I checked out the possibility of shipping hay there about 4 years ago when OG and timothy where going for $12-15/ bale. The transportation costs where heavy and the buyers where picky, picky, picky. I took sample of my OG to 5 different buyers and two of them didn't even want to see it.

One buyer was courteous enough to talk with me for a while. He said that his customers would typically take a load (40 bales), break one open and feed it. If their horses didn't clean it all up in an hour, they would call him up and tell him to come and take it back!

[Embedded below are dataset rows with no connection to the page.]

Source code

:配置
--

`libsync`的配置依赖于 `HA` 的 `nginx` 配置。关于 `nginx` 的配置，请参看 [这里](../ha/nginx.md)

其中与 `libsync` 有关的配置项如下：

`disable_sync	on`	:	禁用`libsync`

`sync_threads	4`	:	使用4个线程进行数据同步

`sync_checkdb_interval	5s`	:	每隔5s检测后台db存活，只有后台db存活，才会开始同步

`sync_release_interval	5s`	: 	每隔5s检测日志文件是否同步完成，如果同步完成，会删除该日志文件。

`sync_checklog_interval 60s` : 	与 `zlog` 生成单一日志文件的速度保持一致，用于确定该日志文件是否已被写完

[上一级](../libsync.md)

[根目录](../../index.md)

I wonder just how picky they are now?

Ralph

PS: Alfalfa is going for $6.75-$8.75, grass is going for $6-7.00 in central Illinois


----------



## gradyjohn

rjmoses said:


> I heard a rumor (and I want to emphasize "rumor") that quality alfalfa hay was going for as much as $35/bale in Florida this year!
> 
> I checked out the possibility of shipping hay there about 4 years ago when OG and timothy where going for $12-15/ bale. The transportation costs where heavy and the buyers where picky, picky, picky. I took sample of my OG to 5 different buyers and two of them didn't even want to see it.
> 
> One buyer was courteous enough to talk with me for a while. He said that his customers would typically take a load (40 bales), break one open and feed it. If their horses didn't clean it all up in an hour, they would call him up and tell him to come and take it back!
> 
> I wonder just how picky they are now?
> 
> At the store down here (TSC) the were heavy. The company that does that takes big squares and cuts them up. http://www.standleehay.com/ I saw the operation on YouTube.
> 
> As far as taking back ... That would happen only once for me. Farming has too many headaches. Most horse people don't know squat about hay and they are cheap feeders. I am in horse country in Texas. Look at their pastures ... Overgrazed, no fertilizer, no pesticides, duh! No management. I use to cut the hay for a big horse operation and I could not get to take care of their fields. That would cut into my pocket because the yields would go down. I had a customer walk into my barn and said I had good hay because it smelled goom ... That jus meant I had little or no weeds. If they raised cattle they would go broke ... Oh I forgot, a lot of horse people go broke.
> 
> Hope everyone had a Happy Thanksgiving.
> 
> Ralph
> 
> PS: Alfalfa is going for $6.75-$8.75, grass is going for $6-7.00 in central Illinois


----------



## swmnhay

At the store down here (TSC) the were heavy. The company that does that takes big squares and cuts them up. http://www.standleehay.com/ I saw the operation on YouTube.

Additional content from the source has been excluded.